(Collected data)
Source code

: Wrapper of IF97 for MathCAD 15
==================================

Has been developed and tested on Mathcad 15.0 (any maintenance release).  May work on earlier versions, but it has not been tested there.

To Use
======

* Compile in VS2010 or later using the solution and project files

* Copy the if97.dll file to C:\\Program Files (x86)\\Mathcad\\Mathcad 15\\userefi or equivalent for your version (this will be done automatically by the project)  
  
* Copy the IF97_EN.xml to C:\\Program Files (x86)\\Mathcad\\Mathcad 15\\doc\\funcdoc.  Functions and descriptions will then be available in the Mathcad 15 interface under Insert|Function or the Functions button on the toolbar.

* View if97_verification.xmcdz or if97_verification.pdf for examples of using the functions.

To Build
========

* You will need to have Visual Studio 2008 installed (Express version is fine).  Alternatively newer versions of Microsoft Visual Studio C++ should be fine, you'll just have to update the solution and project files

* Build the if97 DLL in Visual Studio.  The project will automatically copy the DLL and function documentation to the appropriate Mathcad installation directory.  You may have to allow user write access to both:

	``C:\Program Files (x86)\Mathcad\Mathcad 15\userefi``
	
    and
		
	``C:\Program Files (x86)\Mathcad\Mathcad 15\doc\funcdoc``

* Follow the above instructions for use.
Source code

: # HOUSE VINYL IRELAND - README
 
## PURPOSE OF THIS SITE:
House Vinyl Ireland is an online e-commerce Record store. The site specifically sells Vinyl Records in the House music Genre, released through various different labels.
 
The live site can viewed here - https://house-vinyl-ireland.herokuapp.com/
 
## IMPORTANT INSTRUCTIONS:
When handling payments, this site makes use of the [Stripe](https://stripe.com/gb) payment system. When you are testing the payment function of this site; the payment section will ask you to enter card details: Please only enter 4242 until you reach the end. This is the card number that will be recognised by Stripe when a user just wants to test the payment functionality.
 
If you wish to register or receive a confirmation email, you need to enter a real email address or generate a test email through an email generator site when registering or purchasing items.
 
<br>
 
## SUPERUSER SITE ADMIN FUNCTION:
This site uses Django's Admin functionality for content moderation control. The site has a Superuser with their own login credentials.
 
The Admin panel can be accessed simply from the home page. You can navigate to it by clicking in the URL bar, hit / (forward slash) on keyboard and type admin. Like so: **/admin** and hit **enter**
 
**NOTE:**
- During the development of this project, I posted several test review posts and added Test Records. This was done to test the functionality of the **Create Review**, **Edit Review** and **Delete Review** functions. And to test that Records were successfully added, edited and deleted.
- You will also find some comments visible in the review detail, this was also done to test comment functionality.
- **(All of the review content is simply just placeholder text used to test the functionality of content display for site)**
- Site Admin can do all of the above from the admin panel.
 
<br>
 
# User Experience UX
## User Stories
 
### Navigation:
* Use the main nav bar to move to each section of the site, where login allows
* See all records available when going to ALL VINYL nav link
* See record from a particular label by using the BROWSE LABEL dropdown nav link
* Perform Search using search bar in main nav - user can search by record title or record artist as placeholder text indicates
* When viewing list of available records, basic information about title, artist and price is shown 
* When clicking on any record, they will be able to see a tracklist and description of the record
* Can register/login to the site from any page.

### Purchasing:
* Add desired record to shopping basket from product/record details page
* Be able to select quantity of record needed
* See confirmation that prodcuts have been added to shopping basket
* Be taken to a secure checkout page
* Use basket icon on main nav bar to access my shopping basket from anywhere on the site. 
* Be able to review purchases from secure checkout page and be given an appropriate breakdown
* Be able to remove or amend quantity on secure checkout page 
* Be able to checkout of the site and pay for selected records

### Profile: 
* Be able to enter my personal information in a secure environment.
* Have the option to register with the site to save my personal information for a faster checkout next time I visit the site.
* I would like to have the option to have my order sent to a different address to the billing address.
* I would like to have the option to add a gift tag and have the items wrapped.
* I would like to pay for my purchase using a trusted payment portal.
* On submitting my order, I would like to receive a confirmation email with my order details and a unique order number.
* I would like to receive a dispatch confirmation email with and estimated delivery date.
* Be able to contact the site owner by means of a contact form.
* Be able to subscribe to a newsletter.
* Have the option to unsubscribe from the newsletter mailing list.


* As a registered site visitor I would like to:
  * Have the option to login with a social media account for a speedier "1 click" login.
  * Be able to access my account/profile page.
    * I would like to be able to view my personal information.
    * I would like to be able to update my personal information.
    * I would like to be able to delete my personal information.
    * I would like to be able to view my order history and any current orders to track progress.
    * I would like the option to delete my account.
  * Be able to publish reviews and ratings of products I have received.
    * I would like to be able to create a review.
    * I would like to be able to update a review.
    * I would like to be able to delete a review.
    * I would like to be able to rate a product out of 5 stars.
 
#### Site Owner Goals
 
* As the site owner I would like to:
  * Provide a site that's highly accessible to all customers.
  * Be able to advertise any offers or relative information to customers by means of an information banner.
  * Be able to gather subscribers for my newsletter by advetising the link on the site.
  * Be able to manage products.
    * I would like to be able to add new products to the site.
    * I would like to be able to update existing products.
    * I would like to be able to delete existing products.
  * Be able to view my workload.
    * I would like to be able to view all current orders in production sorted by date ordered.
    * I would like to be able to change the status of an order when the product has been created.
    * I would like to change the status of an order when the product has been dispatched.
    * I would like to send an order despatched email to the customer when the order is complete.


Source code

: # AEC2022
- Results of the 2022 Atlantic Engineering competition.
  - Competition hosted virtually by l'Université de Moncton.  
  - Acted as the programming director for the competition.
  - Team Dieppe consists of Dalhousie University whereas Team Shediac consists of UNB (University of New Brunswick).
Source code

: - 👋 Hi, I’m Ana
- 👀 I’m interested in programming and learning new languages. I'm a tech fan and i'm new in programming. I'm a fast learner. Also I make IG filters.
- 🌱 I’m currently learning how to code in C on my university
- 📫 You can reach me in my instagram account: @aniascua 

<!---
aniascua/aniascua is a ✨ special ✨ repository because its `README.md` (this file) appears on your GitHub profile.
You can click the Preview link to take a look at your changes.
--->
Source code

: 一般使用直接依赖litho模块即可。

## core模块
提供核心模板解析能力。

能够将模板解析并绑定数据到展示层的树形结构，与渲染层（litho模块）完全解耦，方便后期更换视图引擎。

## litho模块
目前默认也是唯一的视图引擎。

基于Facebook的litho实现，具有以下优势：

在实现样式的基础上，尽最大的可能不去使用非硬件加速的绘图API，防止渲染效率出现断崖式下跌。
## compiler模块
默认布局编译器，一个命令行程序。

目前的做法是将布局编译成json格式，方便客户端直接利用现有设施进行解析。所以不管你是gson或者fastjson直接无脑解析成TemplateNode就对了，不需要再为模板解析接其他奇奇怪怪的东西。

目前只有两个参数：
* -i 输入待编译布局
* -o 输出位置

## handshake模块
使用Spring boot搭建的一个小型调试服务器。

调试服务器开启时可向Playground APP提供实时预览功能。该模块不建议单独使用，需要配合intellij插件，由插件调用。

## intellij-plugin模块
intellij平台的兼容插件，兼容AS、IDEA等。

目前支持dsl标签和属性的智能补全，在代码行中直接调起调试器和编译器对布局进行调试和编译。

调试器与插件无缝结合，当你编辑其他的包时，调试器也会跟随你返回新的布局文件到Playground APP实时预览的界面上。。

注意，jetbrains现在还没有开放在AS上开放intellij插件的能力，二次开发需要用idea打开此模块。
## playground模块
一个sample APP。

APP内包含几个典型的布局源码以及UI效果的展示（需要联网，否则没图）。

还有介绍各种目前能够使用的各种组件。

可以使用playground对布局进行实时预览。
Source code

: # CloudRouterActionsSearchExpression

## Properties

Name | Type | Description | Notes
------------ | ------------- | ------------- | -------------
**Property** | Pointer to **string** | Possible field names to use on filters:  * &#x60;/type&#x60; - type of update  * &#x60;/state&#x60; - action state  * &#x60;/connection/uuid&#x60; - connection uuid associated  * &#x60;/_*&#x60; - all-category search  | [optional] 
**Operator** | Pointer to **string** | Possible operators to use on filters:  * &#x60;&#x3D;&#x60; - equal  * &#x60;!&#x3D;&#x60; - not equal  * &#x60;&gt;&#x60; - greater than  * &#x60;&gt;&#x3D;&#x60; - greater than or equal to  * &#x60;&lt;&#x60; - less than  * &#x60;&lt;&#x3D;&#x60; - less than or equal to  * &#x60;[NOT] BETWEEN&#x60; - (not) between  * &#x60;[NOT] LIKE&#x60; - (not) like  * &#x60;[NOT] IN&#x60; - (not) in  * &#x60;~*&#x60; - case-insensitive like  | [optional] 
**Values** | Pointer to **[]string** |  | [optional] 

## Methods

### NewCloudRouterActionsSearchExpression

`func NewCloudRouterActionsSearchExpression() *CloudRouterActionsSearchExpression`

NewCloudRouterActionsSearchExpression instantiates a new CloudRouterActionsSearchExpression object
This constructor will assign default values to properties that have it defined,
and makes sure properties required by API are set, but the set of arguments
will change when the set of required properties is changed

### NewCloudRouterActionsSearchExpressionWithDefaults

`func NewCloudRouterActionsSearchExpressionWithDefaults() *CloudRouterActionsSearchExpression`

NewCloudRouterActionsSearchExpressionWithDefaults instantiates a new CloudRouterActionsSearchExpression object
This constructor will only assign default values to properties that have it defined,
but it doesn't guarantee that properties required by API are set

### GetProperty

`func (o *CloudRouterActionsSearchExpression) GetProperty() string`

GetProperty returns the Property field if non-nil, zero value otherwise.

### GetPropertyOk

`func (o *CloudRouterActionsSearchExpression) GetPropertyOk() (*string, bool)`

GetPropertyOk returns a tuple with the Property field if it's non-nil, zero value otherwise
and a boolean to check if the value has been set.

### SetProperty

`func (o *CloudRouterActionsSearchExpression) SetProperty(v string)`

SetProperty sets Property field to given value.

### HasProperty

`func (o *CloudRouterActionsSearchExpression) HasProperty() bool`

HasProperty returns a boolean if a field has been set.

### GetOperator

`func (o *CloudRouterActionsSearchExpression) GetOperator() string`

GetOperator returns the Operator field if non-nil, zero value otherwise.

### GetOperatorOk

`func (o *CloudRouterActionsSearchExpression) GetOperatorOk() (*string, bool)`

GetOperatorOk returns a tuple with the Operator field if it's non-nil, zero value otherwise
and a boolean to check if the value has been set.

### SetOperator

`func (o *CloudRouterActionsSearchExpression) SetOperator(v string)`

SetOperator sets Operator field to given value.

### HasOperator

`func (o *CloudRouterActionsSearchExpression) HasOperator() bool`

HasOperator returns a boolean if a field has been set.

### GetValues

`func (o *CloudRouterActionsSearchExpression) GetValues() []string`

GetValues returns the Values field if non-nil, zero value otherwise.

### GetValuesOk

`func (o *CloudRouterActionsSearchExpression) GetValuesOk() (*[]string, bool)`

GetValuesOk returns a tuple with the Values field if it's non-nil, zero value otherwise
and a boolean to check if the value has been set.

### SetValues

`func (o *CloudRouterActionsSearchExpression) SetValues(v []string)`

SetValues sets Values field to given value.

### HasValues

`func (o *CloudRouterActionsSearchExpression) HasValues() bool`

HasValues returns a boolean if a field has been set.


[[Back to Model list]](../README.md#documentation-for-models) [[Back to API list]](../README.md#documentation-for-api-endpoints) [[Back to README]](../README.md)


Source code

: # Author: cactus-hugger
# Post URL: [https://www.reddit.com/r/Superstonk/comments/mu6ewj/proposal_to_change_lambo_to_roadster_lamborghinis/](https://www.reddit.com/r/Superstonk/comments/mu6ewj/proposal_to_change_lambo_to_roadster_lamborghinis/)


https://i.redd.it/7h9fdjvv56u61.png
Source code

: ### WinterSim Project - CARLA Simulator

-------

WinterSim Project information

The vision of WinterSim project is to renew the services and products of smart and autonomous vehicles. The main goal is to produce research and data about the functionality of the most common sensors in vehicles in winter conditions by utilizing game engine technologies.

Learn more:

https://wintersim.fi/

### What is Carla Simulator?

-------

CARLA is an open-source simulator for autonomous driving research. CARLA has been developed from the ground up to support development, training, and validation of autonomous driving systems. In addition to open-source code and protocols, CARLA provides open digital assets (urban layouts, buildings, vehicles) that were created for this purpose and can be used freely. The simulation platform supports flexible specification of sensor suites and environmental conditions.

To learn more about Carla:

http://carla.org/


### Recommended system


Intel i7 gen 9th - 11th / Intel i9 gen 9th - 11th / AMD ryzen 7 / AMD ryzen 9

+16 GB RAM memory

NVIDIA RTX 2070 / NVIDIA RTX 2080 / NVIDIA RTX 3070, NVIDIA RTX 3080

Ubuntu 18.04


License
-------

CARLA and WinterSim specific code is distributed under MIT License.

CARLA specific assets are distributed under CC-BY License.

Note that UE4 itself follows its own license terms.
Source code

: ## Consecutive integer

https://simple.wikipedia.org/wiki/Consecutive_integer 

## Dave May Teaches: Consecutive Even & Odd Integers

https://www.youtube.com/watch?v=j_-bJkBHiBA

## EXERCISE GOAL
Reproduce the records above line by line, without any change, up to and including the line that holds "by the project)".

## ANSWER BOX
Source code

: Wrapper of IF97 for MathCAD 15
==================================

Has been developed and tested on Mathcad 15.0 (any maintenance release).  May work on earlier versions, but it has not been tested there.

To Use
======

* Compile in VS2010 or later using the solution and project files

* Copy the if97.dll file to C:\\Program Files (x86)\\Mathcad\\Mathcad 15\\userefi or equivalent for your version (this will be done automatically by the project)  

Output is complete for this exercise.